[[ Records shown open ]]
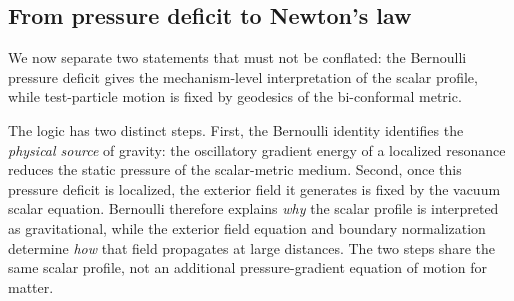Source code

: \documentclass[aps,prd,onecolumn,superscriptaddress,nofootinbib,showpacs,12pt,notitlepage]{revtex4-2}
\begin{document}
\subsection{From pressure deficit to Newton's law}
\label{sec:newton_recovery}

We now separate two statements that must not be conflated:
the Bernoulli pressure deficit gives the mechanism-level
interpretation of the scalar profile, while test-particle
motion is fixed by geodesics of the bi-conformal metric.

The logic has two distinct steps.  First, the Bernoulli
identity identifies the \emph{physical source} of gravity:
the oscillatory gradient energy of a localized resonance
reduces the static pressure of the scalar-metric medium.
Second, once this pressure deficit is localized, the exterior
field it generates is fixed by the vacuum scalar equation.
Bernoulli therefore explains \emph{why} the scalar profile is
interpreted as gravitational, while the exterior field equation
and boundary normalization determine \emph{how} that field
propagates at large distances.  The two steps share the same
scalar profile, not an additional pressure-gradient equation of
motion for matter.
\end{document}
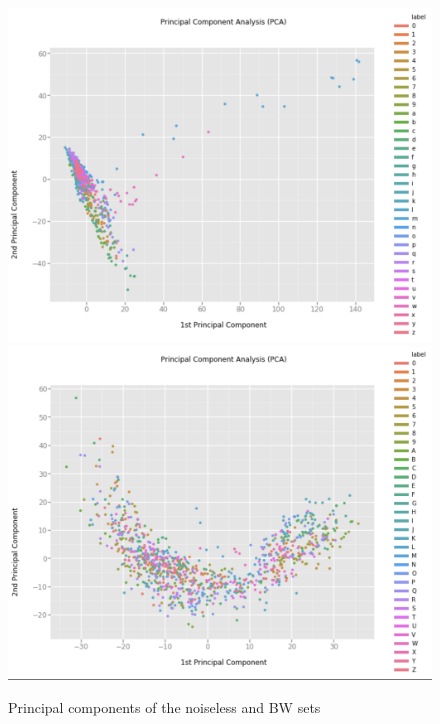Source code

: \documentclass[twocolumn,10pt]{article}
\begin{document}
\begin{center}
\begin{figure}
\includegraphics[width=\linewidth]{sutd_pca.png}
  \includegraphics[width=\linewidth]{bw_pca.png}
  \caption{Principal components of the noiseless and BW sets}
  \label{fig:pca}
\end{figure}


\end{center}
\end{document}
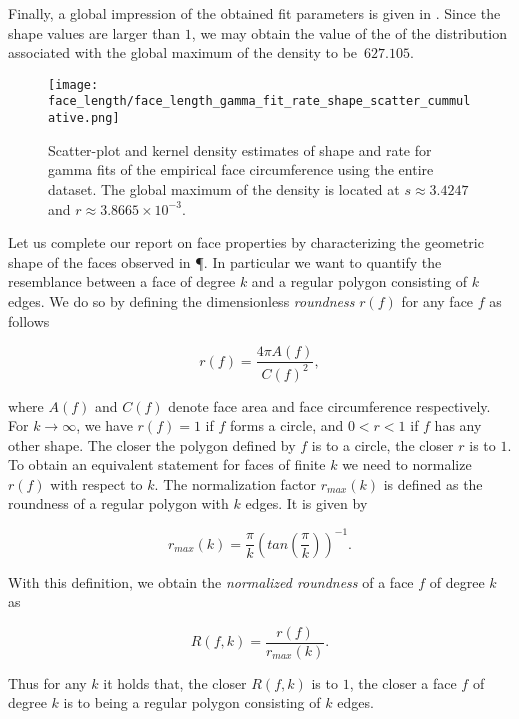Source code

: 		Finally, a global impression of the obtained fit parameters is given in . Since the shape values are larger than $1$, we may obtain the value of the of the distribution associated with the global maximum of the density to be~$627.105$.

		\begin{figure}[!htbp]
			\centering
				\texttt{[image: face\_length/face\_length\_gamma\_fit\_rate\_shape\_scatter\_cummulative.png]}
			\caption[Face circumference fit parameter densities.]{Scatter-plot and kernel density estimates of shape and rate for gamma fits of the empirical face circumference using the entire dataset. The global maximum of the density is located at $s \approx 3.4247$ and $r \approx 3.8665 \times 10^{-3}$.}
			\label{fig:face_length_kde}
		\end{figure}

		Let us complete our report on face properties by characterizing the geometric shape of the faces observed in \P. In particular we want to quantify the resemblance between a face of degree $k$ and a regular polygon consisting of $k$ edges. We do so by defining the dimensionless \emph{roundness} $r(f)$ for any face $f$ as follows

		\begin{equation}
			 r(f) = \frac{4 \pi A(f)}{C(f)^2},
		\end{equation}

		where $A(f)$ and $C(f)$ denote face area and face circumference respectively. For $k \to \infty$, we have $r(f) = 1$ if $f$ forms a circle, and $0 < r < 1$ if $f$ has any other shape. The closer the polygon defined by $f$ is to a circle, the closer $r$ is to $1$. To obtain an equivalent statement for faces of finite $k$ we need to normalize $r(f)$ with respect to $k$. The normalization factor $r_{max}(k)$ is defined as the roundness of a regular polygon with $k$ edges. It is given by

		\begin{equation}
			r_{max}(k) = \frac{\pi}{k} (tan(\frac{\pi}{k}))^{-1}.
		\end{equation}

		With this definition, we obtain the \emph{normalized roundness} of a face $f$ of degree $k$ as

		\begin{equation}
			R(f,k) = \frac{r(f)}{r_{max}(k)}.
		\end{equation}

		Thus for any $k$ it holds that, the closer $R(f,k)$ is to $1$, the closer a face $f$ of degree $k$ is to being a regular polygon consisting of $k$ edges.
[[ Records shown closed ]]
> **Brief**: Check each line of the data above for the string "density", and copy the ones that have it.

> **Finished task**:
: 		Finally, a global impression of the obtained fit parameters is given in . Since the shape values are larger than $1$, we may obtain the value of the of the distribution associated with the global maximum of the density to be~$627.105$.
			\caption[Face circumference fit parameter densities.]{Scatter-plot and kernel density estimates of shape and rate for gamma fits of the empirical face circumference using the entire dataset. The global maximum of the density is located at $s \approx 3.4247$ and $r \approx 3.8665 \times 10^{-3}$.}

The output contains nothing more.